A Two-Stage Site Selection and Capacity Determination Method for Energy Storage Power Stations Based on HC-MOPSO

doi:10.11930/j.issn.1004-9649.202407093

Abstract

Abstract:

A planning method for energy storage stations based on Hierarchical Clustering (HC) and Multi Objective Particle Swarm Optimization (MOPSO) is proposed to address the difficulty of balancing the coupling effects of active power and node voltage in large-scale energy storage planning. Firstly, based on the coupling effect between system active power and node voltage, a sensitivity model is established, and the HC algorithm is used to obtain the results of power grid regional division. Furthermore, based on sensitivity indicators, select the voltage dominant nodes within each sub region as the access points for energy storage power stations; Secondly, a capacity configuration model for energy storage power stations is established with the objectives of maximizing the system's static voltage stability margin, minimizing total investment and operating costs, and minimizing total active power losses. The MOPSO algorithm embedded in power flow calculation is designed to solve the model.
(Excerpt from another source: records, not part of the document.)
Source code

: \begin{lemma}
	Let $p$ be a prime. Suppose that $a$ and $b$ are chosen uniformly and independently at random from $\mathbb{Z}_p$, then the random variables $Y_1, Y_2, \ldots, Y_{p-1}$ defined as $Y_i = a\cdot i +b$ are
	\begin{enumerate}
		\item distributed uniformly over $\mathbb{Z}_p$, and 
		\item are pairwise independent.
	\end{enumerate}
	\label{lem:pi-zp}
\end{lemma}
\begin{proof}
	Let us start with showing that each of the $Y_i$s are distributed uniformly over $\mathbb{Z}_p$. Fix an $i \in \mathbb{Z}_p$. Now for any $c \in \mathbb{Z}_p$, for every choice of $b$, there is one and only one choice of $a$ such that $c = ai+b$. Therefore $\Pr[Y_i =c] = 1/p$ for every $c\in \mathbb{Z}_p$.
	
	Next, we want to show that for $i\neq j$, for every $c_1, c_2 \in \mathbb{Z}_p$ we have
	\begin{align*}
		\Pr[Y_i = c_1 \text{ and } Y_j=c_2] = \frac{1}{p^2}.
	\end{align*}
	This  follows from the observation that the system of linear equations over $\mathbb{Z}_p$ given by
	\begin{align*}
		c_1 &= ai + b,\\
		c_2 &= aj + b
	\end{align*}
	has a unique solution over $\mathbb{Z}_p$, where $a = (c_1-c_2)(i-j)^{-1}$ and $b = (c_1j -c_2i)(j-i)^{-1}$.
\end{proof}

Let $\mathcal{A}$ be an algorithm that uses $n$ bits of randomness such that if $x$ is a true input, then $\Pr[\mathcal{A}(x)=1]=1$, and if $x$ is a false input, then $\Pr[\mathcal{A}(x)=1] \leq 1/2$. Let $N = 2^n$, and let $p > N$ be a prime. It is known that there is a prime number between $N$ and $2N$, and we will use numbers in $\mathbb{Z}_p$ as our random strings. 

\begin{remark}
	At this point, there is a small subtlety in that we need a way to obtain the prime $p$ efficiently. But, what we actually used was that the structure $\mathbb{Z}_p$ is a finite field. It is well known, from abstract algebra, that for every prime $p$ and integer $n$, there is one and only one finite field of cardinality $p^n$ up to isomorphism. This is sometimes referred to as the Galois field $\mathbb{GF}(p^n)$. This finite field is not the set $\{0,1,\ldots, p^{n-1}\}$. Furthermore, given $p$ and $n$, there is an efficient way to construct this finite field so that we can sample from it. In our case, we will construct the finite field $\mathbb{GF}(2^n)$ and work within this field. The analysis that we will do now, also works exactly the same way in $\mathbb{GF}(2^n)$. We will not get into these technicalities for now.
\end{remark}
Finally, taking the IEEE 39 node power system network as an example, the feasibility and effectiveness of the proposed method and model are verified.The simulation results show that the planning method proposed in this paper can further reduce the active line loss of the system and improve the static voltage stability margin compared to traditional methods.

Key words: power grid zoning, site selection planning, capacity configuration, voltage dominant node, static voltage stability margin

Wangwang BAI, Dezhou YANG, Wanwei LI, Tao WANG, Yaozhong ZHANG. A Two-Stage Site Selection and Capacity Determination Method for Energy Storage Power Stations Based on HC-MOPSO[J]. Electric Power, 2024, 57(12): 148-156.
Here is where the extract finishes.